And anyone who thinks I'm a raging epidemic because I don't get TB tests or chest X-rays is free to stay away from me.  Or stay home.


----------



## Aneeda72

win231 said:


> Food workers required to get TB tests?  I don't know where you live, but not here.
> If you connect taking drugs, tests & vaccines with "having a social conscience," that's your mindset & if it makes you feel good about yourself or warm & fuzzy, that's fine.  It's not mine.  I prefer to think things through before making decisions that involve my health.
> And anyone who thinks I'm a raging epidemic because I don't get TB tests or chest X-rays is free to stay away from me.  Or stay home.


Check with the health department, you are wrong.


----------



## Aneeda72

Aneeda72 said:


> Check with the health department, you are wrong.


You sound angry at me, @win231, I am just agreeing with you and what you said.


----------



## win231

Aneeda72 said:


> You sound angry at me, @win231, I am just agreeing with you and what you said.


Misinterpretation on your part.


----------



## Shalimar

win231 said:


> Another take on "Civic Duty."
> It could be said that it is everyone's civic duty to have frequent chest x-rays & TB skin tests to look for TB.  TB is contagious & airborne & it's everyone's civic duty to make sure they don't have it to protect others.
> I don't consider _unnecessary _chest X-Rays or TB tests a good idea, either, so I don't get those.  If that makes me "selfish" in the eyes of a fool, that's fine with me.  Sticks & Stones...

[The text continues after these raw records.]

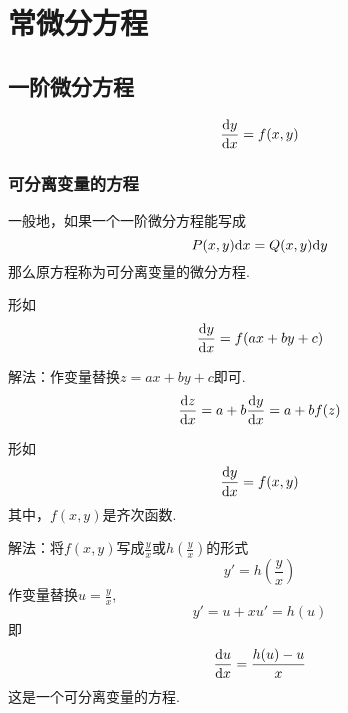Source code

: \chapter{常微分方程}
\section{一阶微分方程}
\sj
\begin{equation}
\frac{{\rm{d}} y}{{\rm{d}} x}=f(x,y)
\end{equation} 
\subsection{可分离变量的方程}
\sj
一般地，如果一个一阶微分方程能写成
\begin{equation}
P(x,y){\rm{d}} x=Q(x,y) {\rm{d}} y
\end{equation}
那么原方程称为可分离变量的微分方程.

\example[可分离变量的方程1]
形如
\begin{equation}
\frac{{\rm{d}} y}{{\rm{d}} x}=f(ax+by+c)
\end{equation}
\par 解法：作变量替换$z=ax+by+c$即可.
\begin{equation}
\frac{{\rm{d}} z}{{\rm{d}} x}=a+b\frac{{\rm{d}} y}{{\rm{d}} x}=a+bf(z)
\end{equation}

\example[可分离变量的方程2]
形如
\begin{equation}
\frac{{\rm{d}} y}{{\rm{d}} x}=f(x,y)
\end{equation}
其中，$f(x,y)$是齐次函数.
\par 解法：将$f(x,y)$写成$\displaystyle \frac{y}{x}$或$\displaystyle h\left( \frac{y}{x}\right) $的形式
\begin{equation}
y'=h(\frac{y}{x})
\end{equation}
作变量替换$\displaystyle u=\frac{y}{x}$,
\begin{equation}
y'=u+xu'=h(u)
\end{equation}
即
\begin{equation}
\frac{{\rm{d}} u}{{\rm{d}} x}=\frac{h(u)-u}{x}
\end{equation}
这是一个可分离变量的方程.
\newpage 

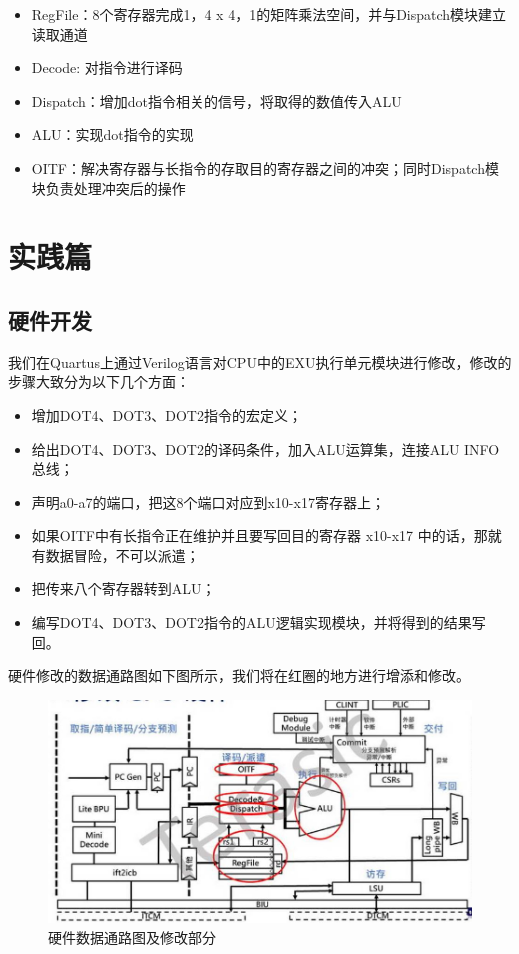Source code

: \documentclass[a4paper, 14pt, oneside]{book} %
\numberwithin{equation}{subsection}
\begin{document}
\begin{enumerate}
\begin{figure}[!htbp]
			\end{figure}
			\begin{itemize}
				\item RegFile：8个寄存器完成1，4 x 4，1的矩阵乘法空间，并与Dispatch模块建立读取通道
				\item Decode: 对指令进行译码
				\item Dispatch：增加dot指令相关的信号，将取得的数值传入ALU
				\item ALU：实现dot指令的实现
				\item OITF：解决寄存器与长指令的存取目的寄存器之间的冲突；同时Dispatch模块负责处理冲突后的操作
			\end{itemize}
		\end{enumerate}
		
		
	\section{实践篇}
	\subsection{硬件开发}
	我们在Quartus上通过Verilog语言对CPU中的EXU执行单元模块进行修改，修改的步骤大致分为以下几个方面：
	\begin{itemize}
		\item 增加DOT4、DOT3、DOT2指令的宏定义；
		\item 给出DOT4、DOT3、DOT2的译码条件，加入ALU运算集，连接ALU INFO总线；
		\item 声明a0-a7的端口，把这8个端口对应到x10-x17寄存器上；
		\item 如果OITF中有长指令正在维护并且要写回目的寄存器 x10-x17 中的话，那就有数据冒险，不可以派遣；
		\item 把传来八个寄存器转到ALU；
		\item 编写DOT4、DOT3、DOT2指令的ALU逻辑实现模块，并将得到的结果写回。
	\end{itemize}
	硬件修改的数据通路图如下图所示，我们将在红圈的地方进行增添和修改。
	\begin{figure}[H]
		\centering
		\includegraphics[scale=0.8]{img/datalink.jpg}
		\caption{硬件数据通路图及修改部分}
	\end{figure}
\end{document}
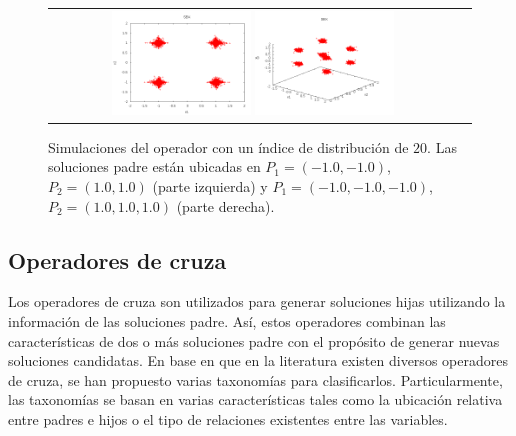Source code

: %
\begin{figure}[!t]
\centering
\begin{tabular}{cc}
   \includegraphics[width=0.35\textwidth]{img/Operadores/SBX_eta_20_2D.png} 
   \includegraphics[width=0.35\textwidth]{img/Operadores/SBX_eta_20_3D.png} 
\end{tabular}
\caption{Simulaciones del operador \SBX{} con un índice de distribución de $20$. Las soluciones padre están ubicadas en $P_1=(-1.0, -1.0)$, $P_2=(1.0, 1.0)$ (parte izquierda) y $P_1=(-1.0, -1.0, -1.0)$, $P_2=(1.0, 1.0, 1.0)$ (parte derecha).}
\label{fig:Simulations_Index_20}
\end{figure}


\subsection{Operadores de cruza}

Los operadores de cruza son utilizados para generar soluciones hijas utilizando la información de las soluciones padre.
%
Así, estos operadores combinan las características de dos o más soluciones padre con el propósito de generar nuevas soluciones candidatas.
%
En base en que en la literatura existen diversos operadores de cruza, se han propuesto varias taxonomías para clasificarlos.
%
Particularmente, las taxonomías se basan en varias características tales como la ubicación relativa entre padres e hijos o el tipo 
de relaciones existentes entre las variables.

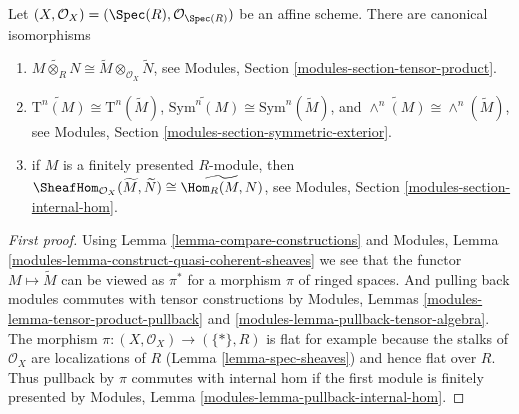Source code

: \begin{lemma}
\label{lemma-widetilde-constructions}
Let $(X, \mathcal{O}_X) = (\Spec(R), \mathcal{O}_{\Spec(R)})$
be an affine scheme. There are canonical isomorphisms
\begin{enumerate}
\item
$
\widetilde{M \otimes_R N}
\cong
\widetilde M \otimes_{\mathcal{O}_X} \widetilde N
$,
see Modules, Section \ref{modules-section-tensor-product}.
\item
$
\widetilde{\text{T}^n(M)}
\cong
\text{T}^n(\widetilde M)
$,
$
\widetilde{\text{Sym}^n(M)}
\cong
\text{Sym}^n(\widetilde M)
$, and
$
\widetilde{\wedge^n(M)}
\cong
\wedge^n(\widetilde M)
$,
see
Modules, Section \ref{modules-section-symmetric-exterior}.
\item if $M$ is a finitely presented $R$-module, then
$
\SheafHom_{\mathcal{O}_X}(\widetilde M, \widetilde N)
\cong
\widetilde{\Hom_R(M,  N)}
$,
see
Modules, Section \ref{modules-section-internal-hom}.
\end{enumerate}
\end{lemma}

\begin{proof}[First proof]
Using Lemma \ref{lemma-compare-constructions} and
Modules, Lemma \ref{modules-lemma-construct-quasi-coherent-sheaves}
we see that the functor $M \mapsto \widetilde M$ can be viewed
as $\pi^*$ for a morphism $\pi$ of ringed spaces.
And pulling back modules commutes with tensor constructions by
Modules, Lemmas \ref{modules-lemma-tensor-product-pullback}
and \ref{modules-lemma-pullback-tensor-algebra}.
The morphism $\pi : (X, \mathcal{O}_X) \to (\{*\}, R)$ is
flat for example because the stalks of $\mathcal{O}_X$ are
localizations of $R$ (Lemma \ref{lemma-spec-sheaves})
and hence flat over $R$. Thus pullback by $\pi$ commutes
with internal hom if the first module is finitely presented by
Modules, Lemma \ref{modules-lemma-pullback-internal-hom}.
\end{proof}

  Interesting fact, well known by members of mental health professions, and all good debaters, lol:  those who resort to calling others  who disagree with them names, ie “a fool,” and replace cogent argument with snark and misdirection, are almost always more interested in spewing

anger and ridicule than anything else. As for suggesting that others should get help if they are affected by your comments, my, the disconnect is stunning. It is you who sneer at anyone who does not follow your belief system, no matter how politely they make their case. Would you like a reference re a good therapist?


----------



## win231

Aneeda72 said:


> Check with the health department, you are wrong.


You are confusing a _"Suggestion" _with a _"Requirement."
"The Department of Health Services, Public Health Programs and Services, offers tuberculosis testing and treatment to all persons residing in Los Angeles County at a low cost or for free. Public health officials ask that food establishment owners or operators have their employees tested for TB since the disease is curable with proper treatment."_

If it was required, it would not say "Public Health officials *ask*."  It would say "It is *required*."  Big difference.

Several years ago, my girlfriend's 11 year old son wanted to move here.  They are from China.
When he started 7th grade, school administrators told her a TB test was required.  He didn't want it.  I checked & found that it was not a requirement.  When the school people again insisted it was, I west to Olive View Medical Center & spoke to an RN who told me it was not a requirement & she printed the section of the law & gave it to me.  When my girlfriend showed it to the school principal, he again said it was required.  But after she asked if they were willing to go to court over it, he quickly changed his mind & her son was admitted.

If you let people walk all over you, you can't complain about shoe prints on your clothes.


----------



## win231

Shalimar said:


> Interesting fact, well known by members of mental health professions, and all good debaters, lol:  those who resort to calling others  who disagree with them names, ie “a fool,” and replace cogent argument with snark and misdirection, are almost always more interested in spewing
> 
> anger and ridicule than anything else. As for suggesting that others should get help if they are affected by your comments, my, the disconnect is stunning. It is you who sneer at anyone who does not follow your belief system, no matter how politely they make their case. Would you like a reference to a good therapist?


Well, what is your hourly rate?

Why is it OK (in your view) to call me _"selfish"_ if I don't want a drug, medical test or vaccine, but it's not OK for me to respond with an equal insult?
Who is the one who sneers at anyone who does not follow _YOUR_ belief system?
And, if you think calling me selfish is "Politely making their case," you lack command of the English language.  There are internet courses that can help you with that.  And they're free.


----------



## win231

Aneeda72 said:


> You sound angry at me, @win231, I am just agreeing with you and what you said.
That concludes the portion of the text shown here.